For every line of the records below that holds "over", add one. Give only the final total.

Stored data:
Start of Block
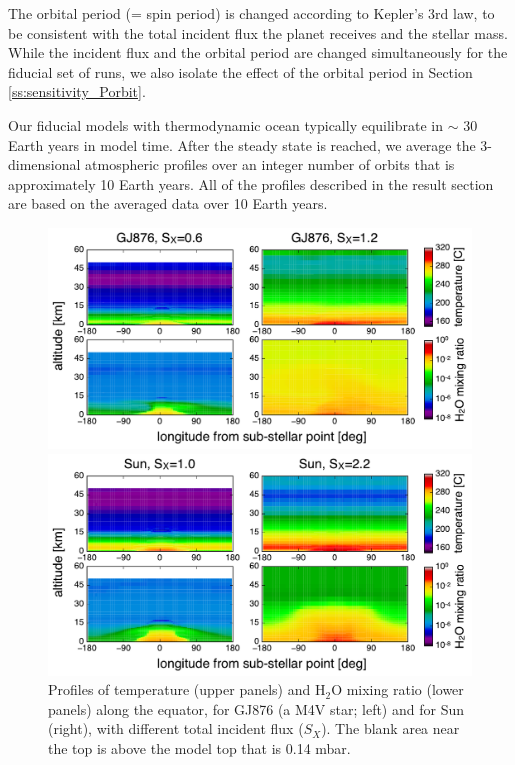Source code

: \documentclass[11pt,numberedappendix,twocolappendix,]{emulateapj}
\def\water{H$_2$O }
\begin{document}
The orbital period (= spin period) is changed according to Kepler's 3rd law, to be consistent with the total incident flux the planet receives and the stellar mass. While the incident flux and the orbital period are changed simultaneously for the fiducial set of runs, we also isolate the effect of the orbital period in Section \ref{ss:sensitivity_Porbit}. 

Our fiducial models with thermodynamic ocean typically equilibrate in  $\sim $ 30 Earth years in model time. 
After the steady state is reached, we average the 3-dimensional atmospheric profiles over an integer number of orbits that is approximately 10 Earth years. 
All of the profiles described in the result section are based on the averaged data over 10 Earth years. 


\begin{figure}[tb]
    \begin{minipage}{0.5\hsize}
\includegraphics[width=\hsize]{fig/AqOH0TLS_GJ876_temp_xH2O.pdf}
    \end{minipage}
    \begin{minipage}{0.5\hsize}
\includegraphics[width=\hsize]{fig/AqOH0TLS_Sun_temp_xH2O.pdf}
    \end{minipage}
    \caption{Profiles of temperature (upper panels) and \water mixing ratio (lower panels) along the equator, for GJ876 (a M4V star; left) and for Sun (right), with different total incident flux ($S_X$). The blank area near the top is above the model top that is  0.14 mbar. }
\label{fig:3Dprofile_equator}
\end{figure}
\end{document}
End of Block
[Task solution] 2